これらの原因が複合的に関与している場合もあります。原因を特定し、適切な対策を行うことが重要です。
睡眠時無呼吸症候群の病気の種類について
睡眠時無呼吸症候群は、大きく分けて以下の2つのタイプに分類されます。
- 閉塞性睡眠時無呼吸症候群(OSA)・・最も一般的なタイプで、睡眠中に上気道(鼻や喉の空気の通り道)が閉塞することで呼吸が止まります。
- 中枢性睡眠時無呼吸症候群(CSA)・・脳からの呼吸指令が一時的に途絶えることで呼吸が止まります。比較的まれなタイプです。
閉塞性睡眠時無呼吸症候群と中枢性睡眠時無呼吸症候群が混在している場合もあります。タイプによって治療法が異なるため、正確な診断が必要です。

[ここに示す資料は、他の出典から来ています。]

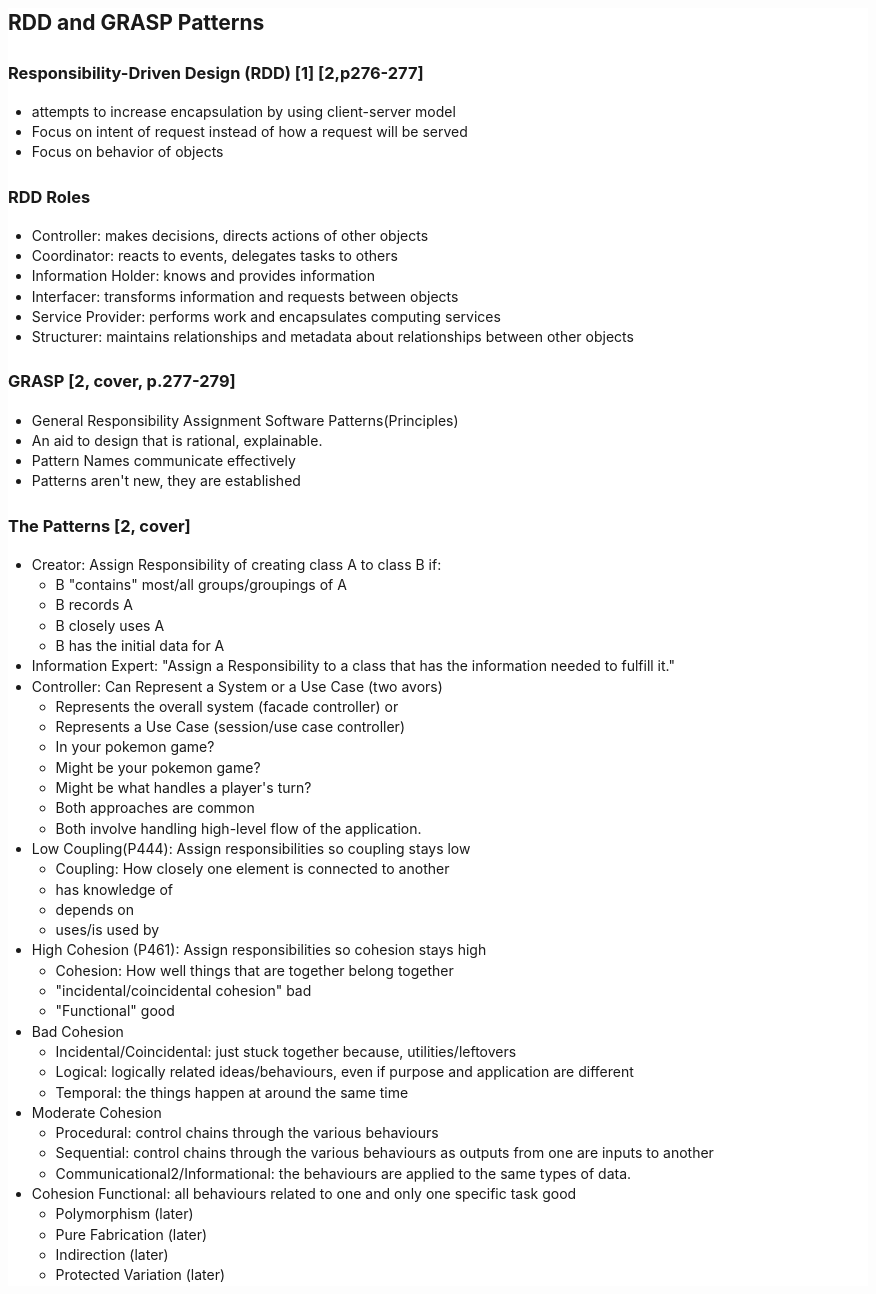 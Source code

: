
## RDD and GRASP Patterns

### Responsibility-Driven Design (RDD) [1] [2,p276-277]
* attempts to increase encapsulation by using client-server model
* Focus on intent of request instead of how a request will be served
* Focus on behavior of objects

### RDD Roles
* Controller: makes decisions, directs actions of other objects
* Coordinator: reacts to events, delegates tasks to others
* Information Holder: knows and provides information
* Interfacer: transforms information and requests between objects
* Service Provider: performs work and encapsulates computing services
* Structurer: maintains relationships and metadata about relationships between other objects

### GRASP [2, cover, p.277-279]
* General Responsibility Assignment Software Patterns(Principles)
* An aid to design that is rational, explainable.
* Pattern Names communicate effectively
* Patterns aren't new, they are established

### The Patterns [2, cover]
* Creator: Assign Responsibility of creating class A to class B if:
    * B "contains" most/all groups/groupings of A
    * B records A
    * B closely uses A
    * B has the initial data for A
* Information Expert: "Assign a Responsibility to a class that has the information needed to fulfill it."
* Controller: Can Represent a System or a Use Case (two avors)
    * Represents the overall system (facade controller) or
    * Represents a Use Case (session/use case controller)
    * In your pokemon game?
    * Might be your pokemon game?
    * Might be what handles a player's turn?
    * Both approaches are common
    * Both involve handling high-level flow of the application.
* Low Coupling(P444): Assign responsibilities so coupling stays low
    * Coupling: How closely one element is connected to another
    * has knowledge of
    * depends on
    * uses/is used by
* High Cohesion (P461): Assign responsibilities so cohesion stays high
    * Cohesion: How well things that are together belong together
    * "incidental/coincidental cohesion" bad
    * "Functional" good
* Bad Cohesion
    * Incidental/Coincidental: just stuck together because, utilities/leftovers
    * Logical: logically related ideas/behaviours, even if purpose and application are different
    * Temporal: the things happen at around the same time
* Moderate Cohesion
    * Procedural: control chains through the various behaviours
    * Sequential: control chains through the various behaviours as outputs from one are inputs to another
    * Communicational2/Informational: the behaviours are applied to the same types of data.
* Cohesion
        Functional: all behaviours related to one and only one specific task good
    * Polymorphism (later)
    * Pure Fabrication (later)
    * Indirection (later)
    * Protected Variation (later) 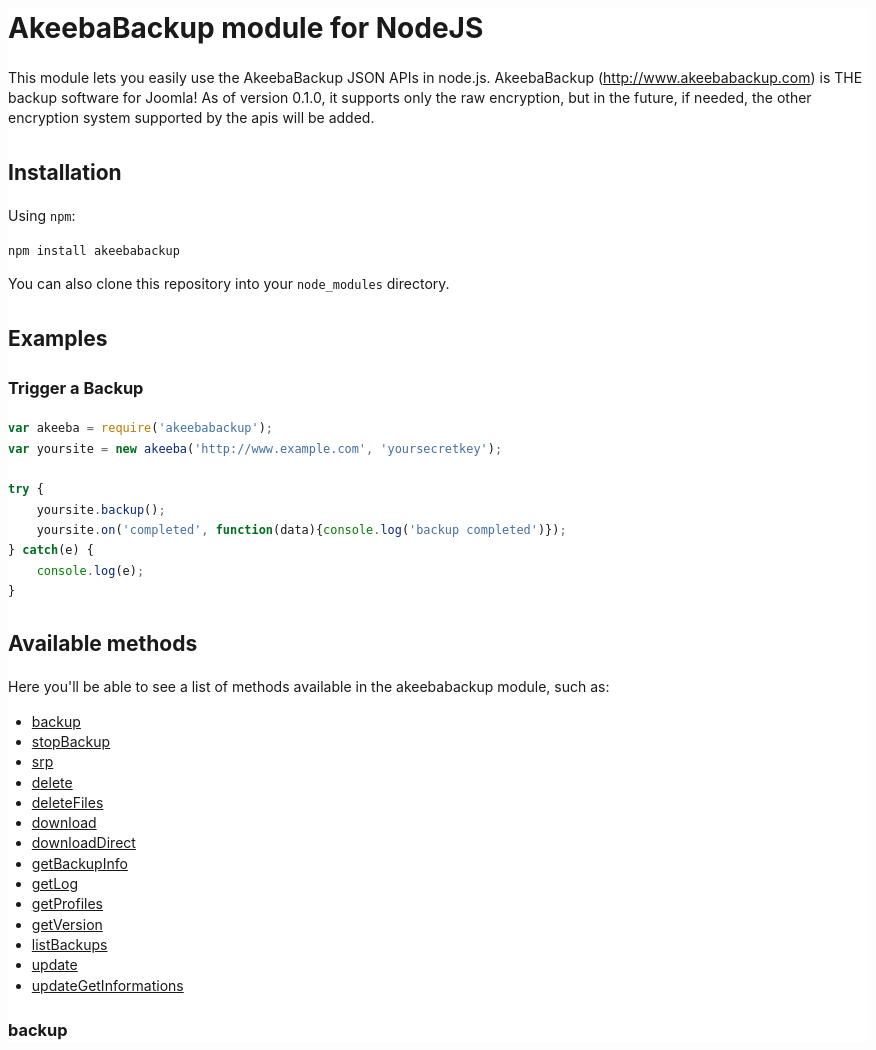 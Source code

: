 # AkeebaBackup module for NodeJS

This module lets you easily use the AkeebaBackup JSON APIs in node.js. AkeebaBackup (http://www.akeebabackup.com) is THE backup software for Joomla! As of version 0.1.0, it supports only the raw encryption, but in the future, if needed, the other encryption system supported by the apis will be added.

## Installation

Using `npm`:

	npm install akeebabackup

You can also clone this repository into your `node_modules` directory.

## Examples

### Trigger a Backup

```js
var akeeba = require('akeebabackup');
var yoursite = new akeeba('http://www.example.com', 'yoursecretkey');

try {
	yoursite.backup();
	yoursite.on('completed', function(data){console.log('backup completed')});
} catch(e) {
	console.log(e);
}
```

## Available methods

Here you'll be able to see a list of methods available in the akeebabackup module, such as:
- [backup](#backup "backup")
- [stopBackup](#backup "stopBackup")
- [srp](#backup "srp")
- [delete](#backup "delete")
- [deleteFiles](#backup "deleteFiles")
- [download](#backup "download")
- [downloadDirect](#backup "downloadDirect")
- [getBackupInfo](#backup "getBackupInfo")
- [getLog](#backup "getLog")
- [getProfiles](#backup "getProfiles")
- [getVersion](#backup "getVersion")
- [listBackups](#backup "listBackups")
- [update](#backup "update")
- [updateGetInformations](#backup "updateGetInformations")

### backup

当院で治療可能なタイプはOSAです。CSAは専門医に紹介します。
睡眠時無呼吸症候群の検査について
ご自宅に簡易検査キットを郵送いたします。ご自身で装着して検査後、ご返送ください。入院せず、自宅で簡易に検査できます。
睡眠時無呼吸症候群の治療法について
睡眠時無呼吸症候群の治療法は、重症度や原因によって異なります。主な治療法は以下の通りです。
- CPAP(持続陽圧呼吸療法)・・睡眠中に鼻に装着したマスクから空気を送り込み、気道を広げて呼吸を確保します。最も効果的な治療法の一つです。
当院ではオンラインによる遠隔診療にも対応しています。 - マウスピース(口腔内装置)・・睡眠中に装着することで、下顎を前方に移動させ、気道を広げます。軽症から中等症の患者さんに適しています。
- 外科的手術・・扁桃摘出術やアデノイド切除術など、気道を広げる手術を行います。小児や、CPAP療法が困難な患者さんに考慮されます。
- 生活習慣の改善・・肥満の解消、禁酒、禁煙、寝る前のカフェイン摂取を控えるなど、生活習慣を見直すことも重要です。
睡眠時無呼吸症候群についてのよくある質問
Q1. 睡眠時無呼吸症候群は治りますか?
A1. 睡眠時無呼吸症候群は、適切な治療を行えば症状を改善させることができます。CPAP療法やマウスピース療法、生活習慣の改善などを組み合わせることで、多くの方が快適な睡眠を取り戻されています。
Q2. CPAP療法は苦しくないですか?
A2. CPAP療法を始めたばかりの頃は、マスクの圧迫感や空気の送り込みに違和感を覚える方もいらっしゃいます。しかし、最近のCPAP装置は軽量化され、加湿機能なども搭載されているため、以前に比べて快適性が向上しています。当院では、患者さんに合ったマスクの選定や、装置の調整を業者と連携し、CPAP療法を続けられるようにサポートいたします。
Q3. マウスピースはどこで作ってもらえますか?
A3. マウスピースは、歯科医院や一部の医療機関で作製できます。歯科にご紹介いたします。